**Required work:**
Filter the listing below, please, and copy only the lines with the word "volume".

**Information given:**
───
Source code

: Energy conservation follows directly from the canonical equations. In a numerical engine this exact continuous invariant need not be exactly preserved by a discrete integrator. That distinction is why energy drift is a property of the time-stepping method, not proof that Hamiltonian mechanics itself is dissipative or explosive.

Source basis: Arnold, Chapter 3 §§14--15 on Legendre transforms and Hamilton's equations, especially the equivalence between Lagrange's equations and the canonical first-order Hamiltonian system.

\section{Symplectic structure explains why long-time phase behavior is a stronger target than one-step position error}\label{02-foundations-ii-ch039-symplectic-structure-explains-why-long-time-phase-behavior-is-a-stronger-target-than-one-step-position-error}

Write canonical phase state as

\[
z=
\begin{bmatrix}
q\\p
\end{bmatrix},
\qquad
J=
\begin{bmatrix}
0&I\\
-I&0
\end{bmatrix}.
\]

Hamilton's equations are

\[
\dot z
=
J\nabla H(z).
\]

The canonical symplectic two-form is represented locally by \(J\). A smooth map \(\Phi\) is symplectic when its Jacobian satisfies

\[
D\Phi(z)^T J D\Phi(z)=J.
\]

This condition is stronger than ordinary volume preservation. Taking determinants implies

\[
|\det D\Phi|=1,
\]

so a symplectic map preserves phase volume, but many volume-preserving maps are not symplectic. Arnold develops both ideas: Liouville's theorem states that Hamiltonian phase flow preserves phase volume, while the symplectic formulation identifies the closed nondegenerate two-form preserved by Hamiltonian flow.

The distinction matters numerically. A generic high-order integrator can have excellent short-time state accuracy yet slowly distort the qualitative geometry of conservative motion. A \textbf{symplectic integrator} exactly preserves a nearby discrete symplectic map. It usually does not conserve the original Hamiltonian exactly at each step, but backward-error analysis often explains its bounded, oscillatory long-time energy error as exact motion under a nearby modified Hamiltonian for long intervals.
───
**Answer area:**
This condition is stronger than ordinary volume preservation. Taking determinants implies
so a symplectic map preserves phase volume, but many volume-preserving maps are not symplectic. Arnold develops both ideas: Liouville's theorem states that Hamiltonian phase flow preserves phase volume, while the symplectic formulation identifies the closed nondegenerate two-form preserved by Hamiltonian flow.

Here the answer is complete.